I’ve come up to Yorkshire – the only place that can challenge Birmingham, home of the mighty Cadbury, for the title of the world’s chocolate capital – to discover why we continue to munch our way through £3.66 billion of chocolate confectionery every year, despite our wallets being squeezed and the prices of sugar and cocoa jumping. I’ve also come to see if I can “taste” some free sweets.

The wrapping and shapes of the sweets are immediately recognisable, even when viewed moving along a production line that stretches not just to the end of the vast factory, but far up and above my head. Vast hoppers of gold fingers and oblongs of blue are being sped along by forklift trucks, while the whole cavernous building is filled with the unmistakable and euphoric smell of caramel and glistening, liquid chocolate.

It’s impossible not to morph into the gluttonous Augustus Gloop from Charlie and the Chocolate Factory. I have the urge to reach in to every container and grab handfuls of sweets. When I mention this to my guides, they look horrified and remind me of the strict health and safety forms I signed. Curses.

I ask Heather, who is carefully sliding trays of 100 unwrapped triangles on to a line, what would happen if she were ever to pop one in her mouth. “I’d be shot,” she says. I think she’s joking, but I’m not sure.

Either it’s the smell, or the speed of production, but soon I am hypnotised by caramel swirls being wrapped by a nifty gadget at a rate of 439 a minute. A digital panel keeps track of the furious pistoning of the machine, as a blur of brown chocolate meets a whir of gold wrapping.

Mechanised packaging was the key to Quality Street’s success. Only when “twist-wrapping machines” were invented in the 1920s was it possible to provide cheap chocs for the masses.

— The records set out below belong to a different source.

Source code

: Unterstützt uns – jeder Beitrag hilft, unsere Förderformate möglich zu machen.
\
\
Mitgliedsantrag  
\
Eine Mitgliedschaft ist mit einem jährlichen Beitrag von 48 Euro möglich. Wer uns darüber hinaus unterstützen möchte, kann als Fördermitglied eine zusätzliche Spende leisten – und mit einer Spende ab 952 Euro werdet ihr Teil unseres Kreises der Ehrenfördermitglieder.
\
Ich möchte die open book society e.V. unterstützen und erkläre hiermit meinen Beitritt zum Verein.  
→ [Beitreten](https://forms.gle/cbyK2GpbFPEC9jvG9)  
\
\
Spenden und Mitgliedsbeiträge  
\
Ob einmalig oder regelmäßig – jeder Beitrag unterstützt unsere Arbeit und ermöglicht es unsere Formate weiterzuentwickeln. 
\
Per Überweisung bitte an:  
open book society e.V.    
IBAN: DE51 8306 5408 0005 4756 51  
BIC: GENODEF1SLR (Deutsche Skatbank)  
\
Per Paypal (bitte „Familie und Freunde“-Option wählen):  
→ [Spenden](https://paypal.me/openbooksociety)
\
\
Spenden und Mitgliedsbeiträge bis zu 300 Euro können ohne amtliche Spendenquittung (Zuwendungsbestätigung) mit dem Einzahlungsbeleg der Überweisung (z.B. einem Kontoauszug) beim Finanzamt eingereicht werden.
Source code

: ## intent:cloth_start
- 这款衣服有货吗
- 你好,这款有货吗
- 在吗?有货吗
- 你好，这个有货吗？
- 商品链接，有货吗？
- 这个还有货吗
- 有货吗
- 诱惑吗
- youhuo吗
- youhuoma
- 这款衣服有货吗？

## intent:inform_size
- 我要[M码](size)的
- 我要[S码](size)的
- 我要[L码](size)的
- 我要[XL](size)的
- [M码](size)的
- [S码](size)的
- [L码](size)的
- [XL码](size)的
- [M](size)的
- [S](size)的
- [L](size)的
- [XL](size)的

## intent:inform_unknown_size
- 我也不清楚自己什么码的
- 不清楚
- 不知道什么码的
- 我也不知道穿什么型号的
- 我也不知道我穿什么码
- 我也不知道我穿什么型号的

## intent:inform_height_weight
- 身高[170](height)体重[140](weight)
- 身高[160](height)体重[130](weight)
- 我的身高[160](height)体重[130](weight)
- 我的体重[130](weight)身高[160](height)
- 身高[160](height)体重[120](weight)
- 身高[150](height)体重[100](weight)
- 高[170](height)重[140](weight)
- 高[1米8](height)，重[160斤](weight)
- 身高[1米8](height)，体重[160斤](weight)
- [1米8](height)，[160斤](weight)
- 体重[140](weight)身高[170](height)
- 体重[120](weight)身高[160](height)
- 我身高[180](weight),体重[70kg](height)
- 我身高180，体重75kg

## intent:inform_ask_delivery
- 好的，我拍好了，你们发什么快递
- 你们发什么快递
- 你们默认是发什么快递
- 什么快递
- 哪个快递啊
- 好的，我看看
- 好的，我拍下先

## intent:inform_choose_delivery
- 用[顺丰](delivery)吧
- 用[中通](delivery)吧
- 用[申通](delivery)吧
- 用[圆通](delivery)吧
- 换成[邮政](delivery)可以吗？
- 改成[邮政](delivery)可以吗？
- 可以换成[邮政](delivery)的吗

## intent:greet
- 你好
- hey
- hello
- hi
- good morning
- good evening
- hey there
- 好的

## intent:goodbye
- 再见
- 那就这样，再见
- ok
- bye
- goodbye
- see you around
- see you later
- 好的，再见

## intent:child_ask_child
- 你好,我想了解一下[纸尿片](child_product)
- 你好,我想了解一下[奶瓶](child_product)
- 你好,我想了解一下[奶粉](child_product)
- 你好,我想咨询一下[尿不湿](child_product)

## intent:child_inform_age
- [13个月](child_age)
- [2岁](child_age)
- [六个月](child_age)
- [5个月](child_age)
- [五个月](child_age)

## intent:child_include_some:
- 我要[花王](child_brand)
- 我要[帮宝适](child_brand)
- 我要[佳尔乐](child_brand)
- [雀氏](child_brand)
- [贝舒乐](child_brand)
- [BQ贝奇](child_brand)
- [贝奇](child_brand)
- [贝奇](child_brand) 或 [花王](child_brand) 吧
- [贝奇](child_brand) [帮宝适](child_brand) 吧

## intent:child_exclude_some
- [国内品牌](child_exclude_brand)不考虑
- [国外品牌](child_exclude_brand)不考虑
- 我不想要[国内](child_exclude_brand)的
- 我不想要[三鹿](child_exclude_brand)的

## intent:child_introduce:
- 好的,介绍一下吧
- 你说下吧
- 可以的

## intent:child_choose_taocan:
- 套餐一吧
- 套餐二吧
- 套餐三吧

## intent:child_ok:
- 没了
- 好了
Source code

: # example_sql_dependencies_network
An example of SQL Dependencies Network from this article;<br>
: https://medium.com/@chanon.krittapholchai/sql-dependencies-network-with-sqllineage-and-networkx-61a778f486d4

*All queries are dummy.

Quality Street has some claim to being instrumental in fostering Britain’s addiction to cheap milk chocolate, jointly with Terry’s, its fellow Yorkshire manufacturer. Until then, Mackintosh, which had been making toffees since the dying days of Victoria’s reign, had failed to break into the more lucrative chocolate market.

Alex Hutchinson, the company’s archivist explains: “Until the 1930s, chocolate was incredibly expensive, something that only the upper-middle classes could afford.” Individual chocolates were sold in “fancy boxes”, elaborate packaging that cost just as much as the contents and which contained exotic, expensive ingredients shipped in from around the world: vanilla, cane sugar, ginger and cocoa.

Toffees, in contrast, were made from cheap home-grown ingredients: milk, beet sugar and eggs, and were marketed to factory workers.

Mackintosh had the idea of covering the toffees in desirable chocolate – making the chocolate go further and the toffees more interesting. Putting them in a brightly coloured, cheap box, they created a hit.

Half the original sweets have remained the same since the birth of Quality Street in 1936, including the green praline triangle, the toffee penny and the one universally known as “the purple one” (though brazil nuts were replaced with hazelnuts after the Second World War).

Analysts at Mintel have suggested that the reason we continue to pop sweets like pills during the recession is because they are the last luxury you ditch when money is tight. Many people have stopped eating out, leaving families to comfort themselves in front of the telly with a box of chocolates.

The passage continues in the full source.